Lucapa and its partners Empresa Nacional de Diamantes and Rosas & Petalas have selected six top colour white diamonds from Lulo, with each weighing 114 carats, 85ct, 75ct, 70ct, 62ct and 43ct, with a 46ct pink diamond also to be sold onto the market.
“The discussions with our Angolan partners regarding the policy changes taking place in the Angolan diamond sector have reached a stage where we are now able to plan for the sale of these large premium-value Lulo diamonds held over from previous sales,” Lucapa managing director Stephen Wetherall said.
“We look forward to marketing these exceptional diamonds as soon as the necessary arrangements are in put in place to continue showcasing Angolan diamonds to the world,” he added.
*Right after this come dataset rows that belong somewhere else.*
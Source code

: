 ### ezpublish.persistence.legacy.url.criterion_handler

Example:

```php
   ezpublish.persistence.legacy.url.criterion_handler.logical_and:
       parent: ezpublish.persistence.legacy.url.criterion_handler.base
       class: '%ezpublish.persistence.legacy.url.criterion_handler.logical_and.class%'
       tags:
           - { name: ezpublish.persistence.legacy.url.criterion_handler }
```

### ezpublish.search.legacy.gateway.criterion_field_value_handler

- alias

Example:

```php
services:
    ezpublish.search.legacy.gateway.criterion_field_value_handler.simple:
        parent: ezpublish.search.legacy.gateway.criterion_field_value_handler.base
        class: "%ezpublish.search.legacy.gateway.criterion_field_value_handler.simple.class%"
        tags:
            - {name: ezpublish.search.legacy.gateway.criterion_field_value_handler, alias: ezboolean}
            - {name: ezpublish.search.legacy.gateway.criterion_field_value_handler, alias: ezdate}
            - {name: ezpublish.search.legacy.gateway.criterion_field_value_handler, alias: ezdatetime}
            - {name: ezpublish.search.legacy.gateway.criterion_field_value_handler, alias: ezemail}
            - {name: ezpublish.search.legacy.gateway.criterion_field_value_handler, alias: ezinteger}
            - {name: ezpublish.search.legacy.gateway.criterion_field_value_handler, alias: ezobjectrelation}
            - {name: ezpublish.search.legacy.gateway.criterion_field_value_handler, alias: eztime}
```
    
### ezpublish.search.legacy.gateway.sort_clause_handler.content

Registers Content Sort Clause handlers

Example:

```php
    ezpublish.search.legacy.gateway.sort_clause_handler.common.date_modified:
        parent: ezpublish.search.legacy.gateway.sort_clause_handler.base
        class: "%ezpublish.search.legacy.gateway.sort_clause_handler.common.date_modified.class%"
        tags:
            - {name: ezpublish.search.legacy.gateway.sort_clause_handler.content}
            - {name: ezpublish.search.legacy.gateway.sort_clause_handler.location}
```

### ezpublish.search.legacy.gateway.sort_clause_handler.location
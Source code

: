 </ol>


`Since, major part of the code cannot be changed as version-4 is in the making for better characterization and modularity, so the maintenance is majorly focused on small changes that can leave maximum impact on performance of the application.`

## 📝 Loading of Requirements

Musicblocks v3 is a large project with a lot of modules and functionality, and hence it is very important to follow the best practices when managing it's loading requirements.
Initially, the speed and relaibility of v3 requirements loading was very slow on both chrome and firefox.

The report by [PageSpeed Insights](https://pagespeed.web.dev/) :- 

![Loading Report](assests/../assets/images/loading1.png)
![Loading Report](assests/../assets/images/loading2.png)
The latest sale from Lulo production comprised a parcel of 2,531ct and generated the partners US$2.5 million.
First diamond exports from Mothae mine
Meanwhile, Lucapa has also reported it has exported its first parcel of diamonds from its Mothae kimberlite diamond mine in Lesotho.
The parcel comprised 2,500ct, with the diamonds recovered from the ongoing bulk sampling program at the mine.
According to Lucapa, the parcel includes two yellow diamonds weighing 89ct and 25ct, as well as other special diamonds weighing up to 28ct and small pink diamonds.
The diamonds were exported to Belgium’s global diamond trading centre Antwerp.
Lucapa owns 40% of the alluvial diamonds extracted from Lulo and 39% of the kimberlite diamonds. At Mothae, Lucapa holds a 70% stake in the project.
The company’s other assets include an 80% stake in the Brooking project in Australia and a 100% of Orapa in Botswana.